— What is required —
If a line in the entries below includes "torch", show that line.

— Given data —
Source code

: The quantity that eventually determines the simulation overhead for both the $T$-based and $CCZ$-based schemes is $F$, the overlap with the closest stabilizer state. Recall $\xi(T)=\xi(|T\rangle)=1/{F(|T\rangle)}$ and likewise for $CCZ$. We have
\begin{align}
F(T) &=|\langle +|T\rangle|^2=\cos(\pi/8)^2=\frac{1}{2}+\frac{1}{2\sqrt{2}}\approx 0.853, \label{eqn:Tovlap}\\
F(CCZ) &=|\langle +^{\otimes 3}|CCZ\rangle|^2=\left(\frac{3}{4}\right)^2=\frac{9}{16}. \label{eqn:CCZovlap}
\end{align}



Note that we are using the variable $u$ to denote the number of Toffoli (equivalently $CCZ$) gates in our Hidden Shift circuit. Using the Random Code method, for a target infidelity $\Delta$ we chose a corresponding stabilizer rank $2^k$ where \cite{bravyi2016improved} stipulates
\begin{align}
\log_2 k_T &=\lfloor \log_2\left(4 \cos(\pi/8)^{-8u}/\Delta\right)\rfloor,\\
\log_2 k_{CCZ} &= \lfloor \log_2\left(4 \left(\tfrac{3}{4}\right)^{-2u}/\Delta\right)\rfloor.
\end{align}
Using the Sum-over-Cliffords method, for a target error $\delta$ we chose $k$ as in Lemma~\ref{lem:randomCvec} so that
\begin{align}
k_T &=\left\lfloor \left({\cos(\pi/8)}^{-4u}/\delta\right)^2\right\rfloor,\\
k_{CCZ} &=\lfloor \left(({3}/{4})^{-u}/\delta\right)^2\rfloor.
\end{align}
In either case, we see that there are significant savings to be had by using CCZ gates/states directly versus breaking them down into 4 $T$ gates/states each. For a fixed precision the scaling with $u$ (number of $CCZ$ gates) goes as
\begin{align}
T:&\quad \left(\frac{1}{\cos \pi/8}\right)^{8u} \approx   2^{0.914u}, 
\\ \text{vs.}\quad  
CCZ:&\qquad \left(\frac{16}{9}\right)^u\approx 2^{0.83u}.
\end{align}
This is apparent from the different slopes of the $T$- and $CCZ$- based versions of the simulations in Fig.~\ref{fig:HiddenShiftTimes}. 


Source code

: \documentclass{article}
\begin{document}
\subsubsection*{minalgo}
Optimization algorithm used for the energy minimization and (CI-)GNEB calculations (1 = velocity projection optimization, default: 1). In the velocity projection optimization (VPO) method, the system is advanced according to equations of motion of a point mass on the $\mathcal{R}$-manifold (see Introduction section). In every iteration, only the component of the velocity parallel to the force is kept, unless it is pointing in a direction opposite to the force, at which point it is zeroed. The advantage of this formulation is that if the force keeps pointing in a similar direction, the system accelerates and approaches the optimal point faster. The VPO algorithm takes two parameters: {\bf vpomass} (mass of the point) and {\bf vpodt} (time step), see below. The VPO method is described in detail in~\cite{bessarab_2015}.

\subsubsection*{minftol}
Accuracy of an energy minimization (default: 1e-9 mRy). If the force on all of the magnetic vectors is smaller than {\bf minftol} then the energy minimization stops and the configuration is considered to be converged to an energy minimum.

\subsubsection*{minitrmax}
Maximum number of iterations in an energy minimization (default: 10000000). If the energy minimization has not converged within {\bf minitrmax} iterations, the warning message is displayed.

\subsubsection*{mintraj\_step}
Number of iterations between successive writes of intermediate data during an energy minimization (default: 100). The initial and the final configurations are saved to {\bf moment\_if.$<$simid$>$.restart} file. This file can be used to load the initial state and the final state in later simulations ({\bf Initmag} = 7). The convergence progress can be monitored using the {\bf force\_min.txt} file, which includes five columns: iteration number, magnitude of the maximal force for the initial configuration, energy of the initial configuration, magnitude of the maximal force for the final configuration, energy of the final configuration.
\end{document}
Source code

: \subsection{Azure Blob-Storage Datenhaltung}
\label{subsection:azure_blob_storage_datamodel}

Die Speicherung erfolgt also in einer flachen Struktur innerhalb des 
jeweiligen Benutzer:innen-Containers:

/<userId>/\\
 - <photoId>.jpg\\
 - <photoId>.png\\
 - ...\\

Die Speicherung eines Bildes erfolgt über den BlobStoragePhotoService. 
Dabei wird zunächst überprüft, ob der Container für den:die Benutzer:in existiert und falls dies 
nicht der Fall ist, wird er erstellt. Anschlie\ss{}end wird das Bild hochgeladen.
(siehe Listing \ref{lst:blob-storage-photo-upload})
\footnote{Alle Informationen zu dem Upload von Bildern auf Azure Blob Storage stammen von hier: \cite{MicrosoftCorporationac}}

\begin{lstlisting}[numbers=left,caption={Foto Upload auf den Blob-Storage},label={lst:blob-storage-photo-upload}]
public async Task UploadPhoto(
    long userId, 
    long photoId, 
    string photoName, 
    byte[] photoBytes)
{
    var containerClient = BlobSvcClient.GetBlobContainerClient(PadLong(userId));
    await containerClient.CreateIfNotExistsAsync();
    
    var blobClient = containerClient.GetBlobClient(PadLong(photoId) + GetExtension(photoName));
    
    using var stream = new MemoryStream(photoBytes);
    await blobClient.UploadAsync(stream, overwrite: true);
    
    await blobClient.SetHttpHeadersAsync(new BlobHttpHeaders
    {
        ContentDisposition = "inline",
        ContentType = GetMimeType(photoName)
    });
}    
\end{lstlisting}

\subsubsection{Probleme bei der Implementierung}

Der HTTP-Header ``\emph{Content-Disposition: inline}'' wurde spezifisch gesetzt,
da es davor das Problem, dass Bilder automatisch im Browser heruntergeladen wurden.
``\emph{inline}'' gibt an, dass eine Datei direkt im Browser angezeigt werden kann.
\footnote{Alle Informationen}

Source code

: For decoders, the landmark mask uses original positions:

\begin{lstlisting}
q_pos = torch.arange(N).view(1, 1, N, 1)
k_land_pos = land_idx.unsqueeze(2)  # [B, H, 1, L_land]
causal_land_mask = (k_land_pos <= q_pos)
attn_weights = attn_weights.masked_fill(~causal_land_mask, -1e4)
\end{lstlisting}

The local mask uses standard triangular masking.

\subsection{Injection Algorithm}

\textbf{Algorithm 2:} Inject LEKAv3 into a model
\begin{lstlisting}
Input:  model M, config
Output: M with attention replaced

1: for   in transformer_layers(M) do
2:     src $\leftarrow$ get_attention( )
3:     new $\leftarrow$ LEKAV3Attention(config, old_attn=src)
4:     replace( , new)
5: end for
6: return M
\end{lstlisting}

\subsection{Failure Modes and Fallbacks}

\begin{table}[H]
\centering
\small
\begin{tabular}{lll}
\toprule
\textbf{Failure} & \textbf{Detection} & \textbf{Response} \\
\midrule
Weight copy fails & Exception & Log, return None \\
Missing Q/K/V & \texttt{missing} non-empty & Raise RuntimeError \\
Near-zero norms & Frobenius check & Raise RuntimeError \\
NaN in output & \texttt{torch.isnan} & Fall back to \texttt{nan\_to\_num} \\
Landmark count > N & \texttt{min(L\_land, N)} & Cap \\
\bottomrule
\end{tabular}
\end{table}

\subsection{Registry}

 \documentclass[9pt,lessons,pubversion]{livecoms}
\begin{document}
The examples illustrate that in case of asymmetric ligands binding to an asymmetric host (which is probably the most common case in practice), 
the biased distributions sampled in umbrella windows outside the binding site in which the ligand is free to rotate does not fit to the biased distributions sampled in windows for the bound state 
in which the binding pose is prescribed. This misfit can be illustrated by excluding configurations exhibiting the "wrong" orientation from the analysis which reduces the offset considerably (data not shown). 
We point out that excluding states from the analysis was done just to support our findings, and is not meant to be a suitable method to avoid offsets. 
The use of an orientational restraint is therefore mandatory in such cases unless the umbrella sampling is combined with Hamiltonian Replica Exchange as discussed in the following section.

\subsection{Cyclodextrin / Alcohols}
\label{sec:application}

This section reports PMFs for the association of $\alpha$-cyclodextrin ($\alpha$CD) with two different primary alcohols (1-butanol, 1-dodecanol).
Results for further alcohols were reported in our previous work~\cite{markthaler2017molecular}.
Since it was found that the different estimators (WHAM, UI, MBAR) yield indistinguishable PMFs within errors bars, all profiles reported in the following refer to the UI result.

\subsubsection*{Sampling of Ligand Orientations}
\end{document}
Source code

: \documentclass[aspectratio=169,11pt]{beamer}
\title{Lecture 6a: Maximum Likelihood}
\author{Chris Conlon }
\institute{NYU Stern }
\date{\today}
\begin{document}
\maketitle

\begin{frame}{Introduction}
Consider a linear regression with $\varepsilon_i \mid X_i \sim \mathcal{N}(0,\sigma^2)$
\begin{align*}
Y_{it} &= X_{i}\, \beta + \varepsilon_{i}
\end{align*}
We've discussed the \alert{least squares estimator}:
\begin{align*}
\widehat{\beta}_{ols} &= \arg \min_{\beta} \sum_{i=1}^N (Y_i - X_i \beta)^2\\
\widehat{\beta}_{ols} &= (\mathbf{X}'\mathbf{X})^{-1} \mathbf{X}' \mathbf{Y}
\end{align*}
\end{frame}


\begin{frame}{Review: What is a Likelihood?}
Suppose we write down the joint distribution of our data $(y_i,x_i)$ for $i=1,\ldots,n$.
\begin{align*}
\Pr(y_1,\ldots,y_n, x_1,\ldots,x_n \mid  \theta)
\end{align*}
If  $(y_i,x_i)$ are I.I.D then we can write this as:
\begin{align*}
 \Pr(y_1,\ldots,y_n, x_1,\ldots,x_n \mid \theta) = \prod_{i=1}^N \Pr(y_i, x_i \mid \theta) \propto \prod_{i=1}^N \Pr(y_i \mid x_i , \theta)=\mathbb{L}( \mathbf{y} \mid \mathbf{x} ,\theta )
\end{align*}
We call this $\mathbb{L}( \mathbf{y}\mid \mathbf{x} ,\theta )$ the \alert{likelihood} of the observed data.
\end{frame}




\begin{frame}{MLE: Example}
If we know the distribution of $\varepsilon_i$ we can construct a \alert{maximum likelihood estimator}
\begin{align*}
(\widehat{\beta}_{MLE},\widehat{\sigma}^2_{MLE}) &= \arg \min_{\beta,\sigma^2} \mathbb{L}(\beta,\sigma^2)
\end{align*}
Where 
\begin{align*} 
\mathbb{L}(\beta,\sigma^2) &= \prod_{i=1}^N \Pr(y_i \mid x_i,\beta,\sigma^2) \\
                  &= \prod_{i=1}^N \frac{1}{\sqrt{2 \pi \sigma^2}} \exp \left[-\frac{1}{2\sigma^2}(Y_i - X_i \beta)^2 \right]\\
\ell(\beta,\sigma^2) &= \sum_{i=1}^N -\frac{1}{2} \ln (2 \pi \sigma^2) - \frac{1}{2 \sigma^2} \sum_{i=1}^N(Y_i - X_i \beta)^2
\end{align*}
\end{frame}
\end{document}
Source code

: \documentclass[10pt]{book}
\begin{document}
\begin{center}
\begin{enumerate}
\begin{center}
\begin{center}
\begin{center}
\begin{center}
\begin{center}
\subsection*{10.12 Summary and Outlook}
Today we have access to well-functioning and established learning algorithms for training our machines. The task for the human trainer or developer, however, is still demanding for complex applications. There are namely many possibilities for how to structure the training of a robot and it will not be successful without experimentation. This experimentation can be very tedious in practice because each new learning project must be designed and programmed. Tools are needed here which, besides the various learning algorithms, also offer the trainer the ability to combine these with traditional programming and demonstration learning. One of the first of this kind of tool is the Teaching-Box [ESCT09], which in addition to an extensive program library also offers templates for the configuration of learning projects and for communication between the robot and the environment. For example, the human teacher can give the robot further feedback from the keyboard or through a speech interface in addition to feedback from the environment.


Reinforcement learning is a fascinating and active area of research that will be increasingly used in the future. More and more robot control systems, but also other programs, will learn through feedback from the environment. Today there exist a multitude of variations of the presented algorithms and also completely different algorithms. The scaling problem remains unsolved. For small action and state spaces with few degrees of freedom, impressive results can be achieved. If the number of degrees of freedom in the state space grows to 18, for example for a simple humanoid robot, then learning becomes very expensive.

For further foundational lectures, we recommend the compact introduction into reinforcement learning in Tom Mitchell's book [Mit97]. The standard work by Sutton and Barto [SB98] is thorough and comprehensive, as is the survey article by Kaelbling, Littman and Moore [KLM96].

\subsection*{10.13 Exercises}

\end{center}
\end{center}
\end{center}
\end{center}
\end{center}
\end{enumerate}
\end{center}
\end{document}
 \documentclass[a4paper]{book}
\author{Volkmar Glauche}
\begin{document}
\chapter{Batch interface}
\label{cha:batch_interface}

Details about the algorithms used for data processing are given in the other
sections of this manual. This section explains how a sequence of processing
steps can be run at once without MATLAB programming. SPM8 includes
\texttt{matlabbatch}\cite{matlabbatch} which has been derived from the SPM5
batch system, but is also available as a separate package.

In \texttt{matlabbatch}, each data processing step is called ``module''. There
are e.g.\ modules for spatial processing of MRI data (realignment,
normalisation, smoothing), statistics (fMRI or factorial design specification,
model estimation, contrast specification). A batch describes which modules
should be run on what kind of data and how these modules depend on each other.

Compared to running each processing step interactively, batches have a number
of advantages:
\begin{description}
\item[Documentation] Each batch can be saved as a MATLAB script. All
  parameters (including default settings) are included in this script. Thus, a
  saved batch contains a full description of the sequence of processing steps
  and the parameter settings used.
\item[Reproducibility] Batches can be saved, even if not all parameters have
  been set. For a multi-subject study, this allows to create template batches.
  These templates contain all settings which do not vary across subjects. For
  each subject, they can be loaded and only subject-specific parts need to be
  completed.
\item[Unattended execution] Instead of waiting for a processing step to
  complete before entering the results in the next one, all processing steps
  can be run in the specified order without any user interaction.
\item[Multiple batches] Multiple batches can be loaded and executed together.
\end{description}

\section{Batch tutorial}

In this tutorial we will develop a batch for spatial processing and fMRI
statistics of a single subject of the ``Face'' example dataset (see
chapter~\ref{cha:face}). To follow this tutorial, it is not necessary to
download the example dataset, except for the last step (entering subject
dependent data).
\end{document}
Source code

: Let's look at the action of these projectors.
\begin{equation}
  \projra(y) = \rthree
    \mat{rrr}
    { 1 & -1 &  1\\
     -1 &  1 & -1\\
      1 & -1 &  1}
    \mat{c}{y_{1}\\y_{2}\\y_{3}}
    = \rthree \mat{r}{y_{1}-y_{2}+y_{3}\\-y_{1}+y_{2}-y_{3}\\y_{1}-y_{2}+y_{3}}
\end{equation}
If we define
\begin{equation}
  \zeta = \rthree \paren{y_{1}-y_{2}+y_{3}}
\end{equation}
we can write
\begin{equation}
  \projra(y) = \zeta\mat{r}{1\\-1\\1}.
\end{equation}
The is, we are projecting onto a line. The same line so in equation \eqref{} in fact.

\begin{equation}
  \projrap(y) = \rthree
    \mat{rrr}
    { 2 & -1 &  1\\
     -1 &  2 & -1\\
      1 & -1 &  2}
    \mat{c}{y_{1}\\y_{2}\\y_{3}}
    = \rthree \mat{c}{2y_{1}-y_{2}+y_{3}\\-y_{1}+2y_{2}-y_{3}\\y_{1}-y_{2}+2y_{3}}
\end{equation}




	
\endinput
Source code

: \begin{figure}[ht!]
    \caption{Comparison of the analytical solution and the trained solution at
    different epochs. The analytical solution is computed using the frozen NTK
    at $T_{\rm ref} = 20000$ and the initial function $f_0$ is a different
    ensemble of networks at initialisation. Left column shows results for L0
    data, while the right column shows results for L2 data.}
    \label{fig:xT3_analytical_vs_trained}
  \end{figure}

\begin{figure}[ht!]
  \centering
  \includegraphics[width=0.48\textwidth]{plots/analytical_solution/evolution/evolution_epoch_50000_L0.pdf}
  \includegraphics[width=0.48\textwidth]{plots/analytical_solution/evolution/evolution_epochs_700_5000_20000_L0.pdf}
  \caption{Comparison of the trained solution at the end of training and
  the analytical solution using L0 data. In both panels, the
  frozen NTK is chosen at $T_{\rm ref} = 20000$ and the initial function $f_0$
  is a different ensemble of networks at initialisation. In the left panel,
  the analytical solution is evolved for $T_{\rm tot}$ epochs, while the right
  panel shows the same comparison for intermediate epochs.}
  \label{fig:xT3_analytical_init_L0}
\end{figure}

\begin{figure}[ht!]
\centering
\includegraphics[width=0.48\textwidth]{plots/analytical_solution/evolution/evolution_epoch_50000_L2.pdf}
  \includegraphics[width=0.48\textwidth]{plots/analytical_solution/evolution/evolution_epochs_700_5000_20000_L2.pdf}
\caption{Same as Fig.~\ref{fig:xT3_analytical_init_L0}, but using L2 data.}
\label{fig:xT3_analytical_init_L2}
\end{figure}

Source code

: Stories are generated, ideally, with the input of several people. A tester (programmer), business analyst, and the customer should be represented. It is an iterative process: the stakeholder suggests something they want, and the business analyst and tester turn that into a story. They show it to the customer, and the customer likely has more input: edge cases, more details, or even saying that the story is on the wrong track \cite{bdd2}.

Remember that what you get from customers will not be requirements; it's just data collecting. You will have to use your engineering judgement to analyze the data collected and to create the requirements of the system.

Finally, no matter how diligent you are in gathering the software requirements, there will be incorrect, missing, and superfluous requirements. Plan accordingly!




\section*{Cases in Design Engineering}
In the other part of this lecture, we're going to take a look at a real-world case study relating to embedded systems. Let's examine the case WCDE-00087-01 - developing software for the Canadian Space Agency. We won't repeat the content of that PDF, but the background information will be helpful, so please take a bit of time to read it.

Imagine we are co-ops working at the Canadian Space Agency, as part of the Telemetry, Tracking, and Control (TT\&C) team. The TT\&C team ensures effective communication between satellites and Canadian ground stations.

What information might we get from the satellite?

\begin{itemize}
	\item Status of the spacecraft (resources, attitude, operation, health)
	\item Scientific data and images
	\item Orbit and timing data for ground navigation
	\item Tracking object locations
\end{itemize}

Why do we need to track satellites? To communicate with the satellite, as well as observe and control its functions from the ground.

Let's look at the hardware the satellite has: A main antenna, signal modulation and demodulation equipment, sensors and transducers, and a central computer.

— Solved problem —
q_pos = torch.arange(N).view(1, 1, N, 1)
NaN in output & \texttt{torch.isnan} & Fall back to \texttt{nan\_to\_num} \\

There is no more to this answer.